Jaa


More help needed from community: Do you rely on string truncation?

Previously the X++ language allowed the LEFT and RIGHT keywords on definitions of string variables. That is no longer valid X++. However, we still allow specifying an explicit string length. The X++ language runtime implicitly does string truncation on assignment, both directly and when passing parameters. Consider the following example:

{
    str 5 s;
    s = ‘124567890";
}

The resulting string will only contain the first 5 characters, i.e. ‘12345'. Normally the user would not explicitly provide the length of the string in this way, but the behavior is exactly the same when using an extended type that has a particular length. One example is the SysGroup type, that is defined as having length 10 in the properties for the extended data type. If you run

{
    SysGroup g = ‘1234567890ABCDEFGHIJ";
    print g;
}

You will only get the first 10 characters printed. The remaining ones are lost to truncation.

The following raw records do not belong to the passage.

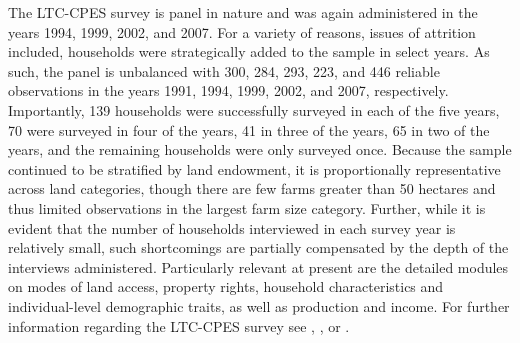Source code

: \documentclass[english]{article}
\begin{document}
The LTC-CPES survey is panel in nature and was again administered in the 
years 1994, 1999, 2002, and 2007. 
For a variety of reasons, issues of attrition included, households were 
strategically added to the sample in select years.
As such, the panel is unbalanced with 300, 284, 293, 223, and 446 reliable 
observations in the years 1991, 1994, 1999, 2002, and 2007, respectively. 
Importantly, 139 households were successfully surveyed in each of the five 
years, 70 were surveyed in four of the years, 41 in three of the years, 65 in two 
of the years, and the remaining households were only surveyed once. 
Because the sample continued to be stratified by land endowment, it is 
proportionally representative across land categories, though there are few
farms greater than 50 hectares and thus limited observations in the largest 
farm size category.
Further, while it is evident that the number of households interviewed in 
each survey year is relatively small, such shortcomings are partially 
compensated by the depth of the interviews administered. 
Particularly relevant at present are the detailed modules on modes of land 
access, property rights, household characteristics and individual-level 
demographic traits, as well as production and income. 
For further information regarding the LTC-CPES survey see 
\citet{fletschner2002}, \citet{carter2003}, or \citet{schechter2007}.
\end{document}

The compiler is currently very weak in its support for these extended datatypes (EDTs). There is no validation that you are not assigning apples to oranges (so to speak). It would be natural for the compiler to respect the hierarchy that is expressed in the extended data types as is the case for class hierarchies, but that semantic check is not currently done: The compiler will base its checking on the base types of the EDTs. Introducing extra checks for the EDT hierarchies would be pleasing from a correctness perspective, but it would be an unreasonably daunting task for the eco-system to clean up the errors that would be the result of adding this check. On the other hand, using the EDTs does allow for a degree of documentation and customization.

It is quite easy for the X++ interpreter to provide these truncation semantics; it is not as easy to do in managed code. If we did, it would both compromise performance, and introduce considerable complexity into both the generation of the IL code and its execution.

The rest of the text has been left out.